**REQUIRED WORK:**
Copy verbatim the block of lines in the entries below whose first line contains "由于$\Sigma = \cup" and whose last line contains "0 & \le \limsup". Leave out all other lines.

**RECORDS TO USE:**

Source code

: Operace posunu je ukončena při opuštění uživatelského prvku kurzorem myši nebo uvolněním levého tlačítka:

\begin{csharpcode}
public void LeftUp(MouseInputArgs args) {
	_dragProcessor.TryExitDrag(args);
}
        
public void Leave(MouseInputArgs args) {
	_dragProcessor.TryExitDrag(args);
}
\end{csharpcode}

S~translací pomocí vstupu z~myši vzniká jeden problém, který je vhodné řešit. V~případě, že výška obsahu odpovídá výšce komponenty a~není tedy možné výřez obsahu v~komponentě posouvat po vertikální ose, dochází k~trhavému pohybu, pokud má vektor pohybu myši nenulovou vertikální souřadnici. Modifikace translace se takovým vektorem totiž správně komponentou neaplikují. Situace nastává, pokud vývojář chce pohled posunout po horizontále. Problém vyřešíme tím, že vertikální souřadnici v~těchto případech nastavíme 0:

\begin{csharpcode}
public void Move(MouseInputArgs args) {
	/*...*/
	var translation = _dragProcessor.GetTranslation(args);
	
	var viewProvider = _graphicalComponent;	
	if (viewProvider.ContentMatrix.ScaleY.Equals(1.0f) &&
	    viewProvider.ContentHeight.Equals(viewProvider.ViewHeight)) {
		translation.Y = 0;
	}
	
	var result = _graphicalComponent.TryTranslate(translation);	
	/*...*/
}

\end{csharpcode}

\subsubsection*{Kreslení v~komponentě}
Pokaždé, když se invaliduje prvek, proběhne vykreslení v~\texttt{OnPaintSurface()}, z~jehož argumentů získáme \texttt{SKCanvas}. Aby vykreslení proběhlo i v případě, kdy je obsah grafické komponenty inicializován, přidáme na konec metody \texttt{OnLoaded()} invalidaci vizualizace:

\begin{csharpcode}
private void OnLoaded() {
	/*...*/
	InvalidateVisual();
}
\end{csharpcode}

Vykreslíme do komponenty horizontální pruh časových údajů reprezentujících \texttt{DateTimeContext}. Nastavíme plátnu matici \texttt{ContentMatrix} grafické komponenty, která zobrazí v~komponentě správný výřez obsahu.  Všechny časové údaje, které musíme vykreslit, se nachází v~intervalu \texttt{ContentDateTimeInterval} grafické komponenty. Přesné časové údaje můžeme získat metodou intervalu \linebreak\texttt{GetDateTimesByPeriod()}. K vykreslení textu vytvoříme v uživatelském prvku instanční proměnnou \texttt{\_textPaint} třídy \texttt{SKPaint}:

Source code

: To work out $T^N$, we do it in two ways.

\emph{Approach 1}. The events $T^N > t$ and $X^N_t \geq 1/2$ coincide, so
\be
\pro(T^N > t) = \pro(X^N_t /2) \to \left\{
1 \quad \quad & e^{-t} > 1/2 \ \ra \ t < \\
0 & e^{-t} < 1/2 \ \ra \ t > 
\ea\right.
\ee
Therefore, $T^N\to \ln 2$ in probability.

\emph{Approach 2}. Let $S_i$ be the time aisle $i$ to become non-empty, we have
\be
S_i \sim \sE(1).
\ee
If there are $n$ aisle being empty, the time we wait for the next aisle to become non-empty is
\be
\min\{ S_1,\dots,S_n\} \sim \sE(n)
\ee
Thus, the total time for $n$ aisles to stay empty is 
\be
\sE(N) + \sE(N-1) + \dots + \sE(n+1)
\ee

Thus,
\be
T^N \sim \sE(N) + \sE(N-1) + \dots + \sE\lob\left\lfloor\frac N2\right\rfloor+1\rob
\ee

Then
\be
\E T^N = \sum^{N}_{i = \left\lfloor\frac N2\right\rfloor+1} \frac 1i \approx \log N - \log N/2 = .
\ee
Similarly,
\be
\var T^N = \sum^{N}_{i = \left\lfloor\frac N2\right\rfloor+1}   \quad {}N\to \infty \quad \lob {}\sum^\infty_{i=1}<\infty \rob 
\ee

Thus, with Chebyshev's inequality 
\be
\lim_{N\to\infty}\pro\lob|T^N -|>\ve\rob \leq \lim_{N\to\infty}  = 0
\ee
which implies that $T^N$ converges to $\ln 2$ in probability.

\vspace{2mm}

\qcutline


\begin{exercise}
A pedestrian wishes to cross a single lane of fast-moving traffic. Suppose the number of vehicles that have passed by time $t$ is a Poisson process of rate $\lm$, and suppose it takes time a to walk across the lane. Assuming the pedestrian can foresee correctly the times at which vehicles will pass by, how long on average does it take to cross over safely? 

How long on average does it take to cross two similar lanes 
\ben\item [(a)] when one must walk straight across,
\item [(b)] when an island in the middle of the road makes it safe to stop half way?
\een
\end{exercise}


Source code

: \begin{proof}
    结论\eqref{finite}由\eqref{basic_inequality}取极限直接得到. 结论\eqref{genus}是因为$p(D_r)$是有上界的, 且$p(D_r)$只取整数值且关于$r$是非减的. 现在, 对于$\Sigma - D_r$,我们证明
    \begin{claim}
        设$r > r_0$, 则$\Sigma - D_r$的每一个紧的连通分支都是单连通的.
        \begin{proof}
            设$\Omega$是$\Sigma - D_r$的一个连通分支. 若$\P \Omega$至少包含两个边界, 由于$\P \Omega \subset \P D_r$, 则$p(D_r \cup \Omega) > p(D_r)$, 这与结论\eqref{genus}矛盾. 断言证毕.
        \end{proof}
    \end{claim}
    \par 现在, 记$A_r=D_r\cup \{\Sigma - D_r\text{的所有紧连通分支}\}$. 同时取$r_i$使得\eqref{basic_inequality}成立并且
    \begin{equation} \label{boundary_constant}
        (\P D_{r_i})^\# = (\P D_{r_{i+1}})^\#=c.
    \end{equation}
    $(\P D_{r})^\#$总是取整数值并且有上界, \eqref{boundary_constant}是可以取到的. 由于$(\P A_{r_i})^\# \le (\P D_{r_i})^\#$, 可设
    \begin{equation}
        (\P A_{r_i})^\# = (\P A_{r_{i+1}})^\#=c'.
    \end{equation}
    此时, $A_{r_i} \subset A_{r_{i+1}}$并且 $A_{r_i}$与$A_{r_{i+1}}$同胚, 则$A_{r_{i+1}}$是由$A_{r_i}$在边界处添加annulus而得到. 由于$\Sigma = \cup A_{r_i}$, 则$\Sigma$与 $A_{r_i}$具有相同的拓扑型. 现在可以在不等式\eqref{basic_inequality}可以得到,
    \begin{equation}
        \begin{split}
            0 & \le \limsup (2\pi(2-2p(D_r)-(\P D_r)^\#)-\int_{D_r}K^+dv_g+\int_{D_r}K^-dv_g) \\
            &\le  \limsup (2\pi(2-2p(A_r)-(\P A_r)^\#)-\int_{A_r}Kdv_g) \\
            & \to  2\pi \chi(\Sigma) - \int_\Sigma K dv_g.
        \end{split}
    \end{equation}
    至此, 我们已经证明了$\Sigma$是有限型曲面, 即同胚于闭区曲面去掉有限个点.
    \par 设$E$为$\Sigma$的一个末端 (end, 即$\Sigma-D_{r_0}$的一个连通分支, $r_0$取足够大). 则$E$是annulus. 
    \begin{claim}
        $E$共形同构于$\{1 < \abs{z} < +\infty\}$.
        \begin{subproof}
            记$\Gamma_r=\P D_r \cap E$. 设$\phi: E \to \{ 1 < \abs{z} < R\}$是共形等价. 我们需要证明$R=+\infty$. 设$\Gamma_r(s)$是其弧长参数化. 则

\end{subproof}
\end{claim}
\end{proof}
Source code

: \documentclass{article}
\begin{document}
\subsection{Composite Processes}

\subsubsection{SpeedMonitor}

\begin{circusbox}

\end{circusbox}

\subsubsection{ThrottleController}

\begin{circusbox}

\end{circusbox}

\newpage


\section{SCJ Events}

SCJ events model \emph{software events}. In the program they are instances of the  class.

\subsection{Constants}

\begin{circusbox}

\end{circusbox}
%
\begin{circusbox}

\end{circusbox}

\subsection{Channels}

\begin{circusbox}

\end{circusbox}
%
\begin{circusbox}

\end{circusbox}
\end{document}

**RESULT:**
    此时, $A_{r_i} \subset A_{r_{i+1}}$并且 $A_{r_i}$与$A_{r_{i+1}}$同胚, 则$A_{r_{i+1}}$是由$A_{r_i}$在边界处添加annulus而得到. 由于$\Sigma = \cup A_{r_i}$, 则$\Sigma$与 $A_{r_i}$具有相同的拓扑型. 现在可以在不等式\eqref{basic_inequality}可以得到,
    \begin{equation}
        \begin{split}
            0 & \le \limsup (2\pi(2-2p(D_r)-(\P D_r)^\#)-\int_{D_r}K^+dv_g+\int_{D_r}K^-dv_g) \\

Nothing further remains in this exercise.